• _Requirement_: The reply should be an exact repeat of the listing, with no pictures in it.

• _Data shown_:
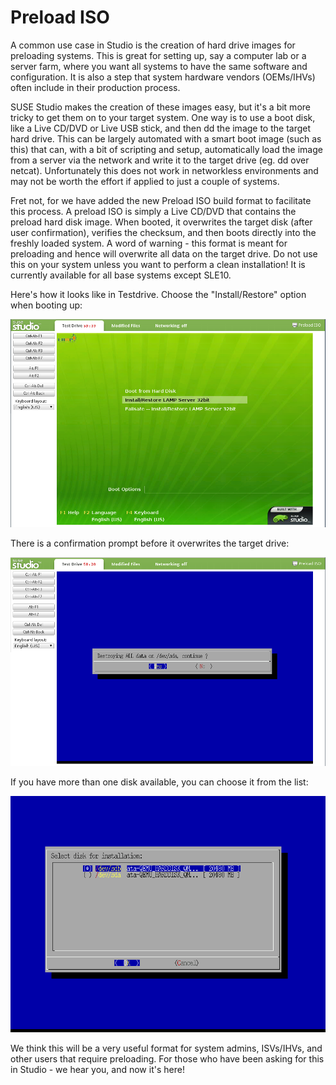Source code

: # Preload ISO

A common use case in Studio is the creation of hard drive images for preloading
systems. This is great for setting up, say a computer lab or a server farm,
where you want all systems to have the same software and configuration. It is
also a step that system hardware vendors (OEMs/IHVs) often include in their
production process.

SUSE Studio makes the creation of these images easy, but it's a bit more tricky
to get them on to your target system. One way is to use a boot disk, like a Live
CD/DVD or Live USB stick, and then dd the image to the target hard drive. This
can be largely automated with a smart boot image (such as this) that can, with a
bit of scripting and setup, automatically load the image from a server via the
network and write it to the target drive (eg. dd over netcat). Unfortunately
this does not work in networkless environments and may not be worth the effort
if applied to just a couple of systems.

Fret not, for we have added the new Preload ISO build format to facilitate this
process. A preload ISO is simply a Live CD/DVD that contains the preload hard
disk image. When booted, it overwrites the target disk (after user
confirmation), verifies the checksum, and then boots directly into the freshly
loaded system. A word of warning - this format is meant for preloading and hence
will overwrite all data on the target drive. Do not use this on your system
unless you want to perform a clean installation! It is currently available for
all base systems except SLE10.

Here's how it looks like in Testdrive. Choose the "Install/Restore" option when
booting up:

![Grub screen of Preload ISO](preload-grub.png)

There is a confirmation prompt before it overwrites the target drive:

![Write confirmation dialog of Preload ISO](preload-write.png)

If you have more than one disk available, you can choose it from the list:

![Disk choice dialog of Preload ISO](preload-choice.png)

We think this will be a very useful format for system admins, ISVs/IHVs, and
other users that require preloading. For those who have been asking for this in
Studio - we hear you, and now it's here!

• _Response to this task_:
Source code

: # Preload ISO

A common use case in Studio is the creation of hard drive images for preloading
systems. This is great for setting up, say a computer lab or a server farm,
where you want all systems to have the same software and configuration. It is
also a step that system hardware vendors (OEMs/IHVs) often include in their
production process.

SUSE Studio makes the creation of these images easy, but it's a bit more tricky
to get them on to your target system. One way is to use a boot disk, like a Live
CD/DVD or Live USB stick, and then dd the image to the target hard drive. This
can be largely automated with a smart boot image (such as this) that can, with a
bit of scripting and setup, automatically load the image from a server via the
network and write it to the target drive (eg. dd over netcat). Unfortunately
this does not work in networkless environments and may not be worth the effort
if applied to just a couple of systems.

Fret not, for we have added the new Preload ISO build format to facilitate this
process. A preload ISO is simply a Live CD/DVD that contains the preload hard
disk image. When booted, it overwrites the target disk (after user
confirmation), verifies the checksum, and then boots directly into the freshly
loaded system. A word of warning - this format is meant for preloading and hence
will overwrite all data on the target drive. Do not use this on your system
unless you want to perform a clean installation! It is currently available for
all base systems except SLE10.

Here's how it looks like in Testdrive. Choose the "Install/Restore" option when
booting up:

![Grub screen of Preload ISO](preload-grub.png)

There is a confirmation prompt before it overwrites the target drive:

![Write confirmation dialog of Preload ISO](preload-write.png)

If you have more than one disk available, you can choose it from the list:

![Disk choice dialog of Preload ISO](preload-choice.png)

We think this will be a very useful format for system admins, ISVs/IHVs, and
other users that require preloading. For those who have been asking for this in
Studio - we hear you, and now it's here!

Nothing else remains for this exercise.